A funny bloke, we got off to a flyer when I had his beer in front of him before he had finished his ‘warning’ and this theme continued throughout the night. I was running the restaurant and just popping out to the back room the group had to themselves as often as I could, as a couple of other boys on the table had decided to try a few ‘different’ beers.

With each beer order these guys made I gave them a story or an interesting fact about the brewer or the history of the style and before long they were flagging me down for another ‘beer fact’ or to settle an argument or a question they had. Remember, these guys were a bunch of ‘tradies’ and their partners who had never really been exposed to beer other than mainstream golden lagers from the big brewers. As the night continued one of the girls joined in with a few beers and the others were beginning to ask questions and get into the spirit of the whole beer thing.

And throughout all of this, Mr Carlton Draught stuck true to his brand – although he did start showing just a hint of interest in what the boys down the other end of the table were getting into. A few well chosen jabs at his mates just to keep them honest as much as too assert his position as the ‘Beer Loyalist’. His mates went from Kingfisher to Leffe Blond and into Budvar all in matching badged glassware while he stuck to the Draught with a passion and a couple of wise cracks at his ‘boutique poofter mates’.

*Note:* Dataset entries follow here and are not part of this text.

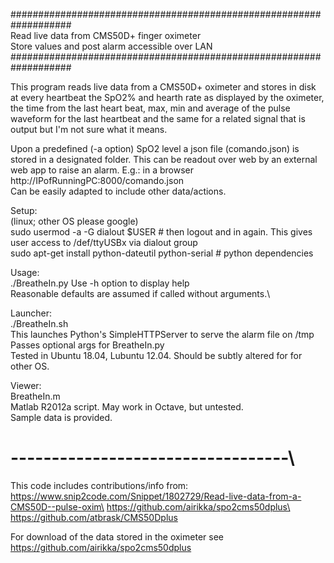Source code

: ###################################################################\
Read live data from CMS50D+ finger oximeter\
Store values and post alarm accessible over LAN\
###################################################################

This program reads live data from a CMS50D+ oximeter and stores in disk at every heartbeat the SpO2% and hearth rate as displayed by the oximeter, the time from the last heart beat, max, min and average of the pulse waveform for the last heartbeat and the same for a related signal that is output but I'm not sure what it means.

Upon a predefined (-a option) SpO2 level a json file (comando.json) is stored in a designated folder. This can be readout over web by an external web app to raise an alarm. E.g.: in a browser http://IPofRunningPC:8000/comando.json \
Can be easily adapted to include other data/actions.

Setup:\
(linux; other OS please google)\
sudo usermod -a -G dialout $USER # then logout and in again. This gives user access to /def/ttyUSBx via dialout group\
sudo apt-get install python-dateutil python-serial  # python dependencies

Usage:\
./BreatheIn.py 
Use -h option to display help\
Reasonable defaults are assumed if called without arguments.\

Launcher:\
./BreatheIn.sh\
This launches Python's SimpleHTTPServer to serve the alarm file on /tmp\
Passes optional args for BreatheIn.py\
Tested in Ubuntu 18.04, Lubuntu 12.04. Should be subtly altered for for other OS.

Viewer:\
BreatheIn.m\
Matlab R2012a script. May work in Octave, but untested.\
Sample data is provided.

# ----------------------------------\
This code includes contributions/info from:\
https://www.snip2code.com/Snippet/1802729/Read-live-data-from-a-CMS50D--pulse-oxim\
https://github.com/airikka/spo2cms50dplus\
https://github.com/atbrask/CMS50Dplus

For download of the data stored in the oximeter see\
https://github.com/airikka/spo2cms50dplus
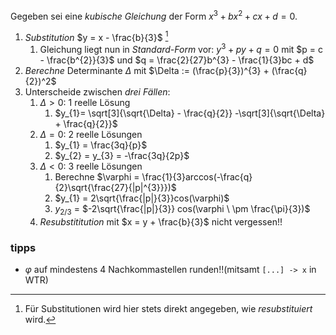 Gegeben sei eine _kubische Gleichung_ der Form $x^{3}+ bx^{2}+ cx + d = 0$.

1. _Substitution_ $y = x - \frac{b}{3}$ [^1]
	1. Gleichung liegt nun in _Standard-Form_ vor: $y^{3} + py + q = 0$
		mit $p = c - \frac{b^{2}}{3}$ und $q = \frac{2}{27}b^{3} - \frac{1}{3}bc + d$ 
2. _Berechne_ Determinante $\Delta$ mit $\Delta := (\frac{p}{3})^{3} + (\frac{q}{2})^2$ 
3. Unterscheide zwischen _drei Fällen_:
	1. $\Delta > 0$: 1 reelle Lösung
		1. $y_{1}= \sqrt[3]{\sqrt{\Delta} - \frac{q}{2}} -\sqrt[3]{\sqrt{\Delta} + \frac{q}{2}}$ 
	2. $\Delta = 0$: 2 reelle Lösungen
		1. $y_{1} = \frac{3q}{p}$
		2. $y_{2} = y_{3} = -\frac{3q}{2p}$
	3. $\Delta < 0$: 3 reelle Lösungen
		1. Berechne $\varphi = \frac{1}{3}arccos(-\frac{q}{2}\sqrt{\frac{27}{|p|^{3}}})$
		2. $y_{1} = 2\sqrt{\frac{|p|}{3}}cos(\varphi)$ 
		3. $y_{2/3}$ = $-2\sqrt{\frac{|p|}{3}} cos(\varphi \ \pm \frac{\pi}{3})$ 
	4. _Resubstititution_ mit $x = y + \frac{b}{3}$ nicht vergessen!!

[^1]: Für Substitutionen wird hier stets direkt angegeben, wie _resubstituiert_ wird.


### tipps
- $\varphi$ auf mindestens 4 Nachkommastellen runden!!(mitsamt `[...] -> x` in WTR)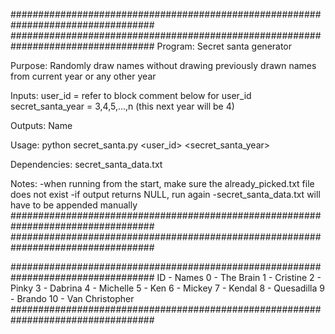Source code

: ##################################################################################
##################################################################################
Program: Secret santa generator

Purpose: Randomly draw names without drawing previously drawn names from current year or any other year

Inputs:
			user_id = refer to block comment below for user_id
			secret_santa_year = 3,4,5,...,n (this next year will be 4)

Outputs: Name

Usage: python secret_santa.py <user_id> <secret_santa_year>

Dependencies: secret_santa_data.txt

Notes:
			-when running from the start, make sure the already_picked.txt file does not exist
			-if output returns NULL, run again
			-secret_santa_data.txt will have to be appended manually
##################################################################################
##################################################################################


##################################################################################
ID - Names
0 - The Brain
1 - Cristine
2 - Pinky
3 - Dabrina
4 - Michelle
5 - Ken
6 - Mickey
7 - Kendal
8 - Quesadilla
9 - Brando
10 - Van Christopher
##################################################################################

And then it happened. Slowly but surely his interest turned into .. whatever comes just after interest... advanced interest, maybe. His glare turned into a gaze and his quips turned into questions. “What’s this one?” he asked as the boys were poured a Shlenkerla Rauchbier. “Looks a bit darker than that last one.” This comment was made with the deft observation of a seasoned expert. That is to say, a seasoned expert capable of spotting the difference between a smoky Smoke Marzen beer and a crystal clear Czech pilsner. To be fair, he HAD started enjoying the fact that his Carlton Draught was being drunk from a nice glass.

One of the boys passed the stylish stein down to CD and he summoned up the courage to bring it to his nose for a sniff. “That’s different,” he says as if this is the sort of thing he does every day of the week. “Go on, mate, ‘ave a sip”, says his mate. With his mates’ eyes burning into his scone, he cautiously raises the glass to his gob. Expecting the worst I took a step back. He sips, smacks his lips and pauses thoughtfully as he looks up.

“That’s not bad”. That’s amazing. Not only did he not hate it, but he actually liked it! OK, so it’s no miracle on 42nd St kind of moment, but it’s significant. What’s even more amazing is that after another round (he wandered back to Carlton Draught for his next) he even decided that when the boys went for the ‘big finish’, he’d join them, regardless of what I chose for them. So Kwak it was, in its distinctive wooden stand – complete with history lesson – and while it didn’t move him like the smoke beer had, again he didn’t hate it. Another small win for the Beer Bloke.

He may not go out tomorrow and start filling his beer fridge with imported specialty beers or local craft beers but maybe, just maybe, he will tell some of his mates down at the footy club about how he discovered that the beer world doesn’t begin and end with Carlton Draught afterall. And that’s a win for all of us.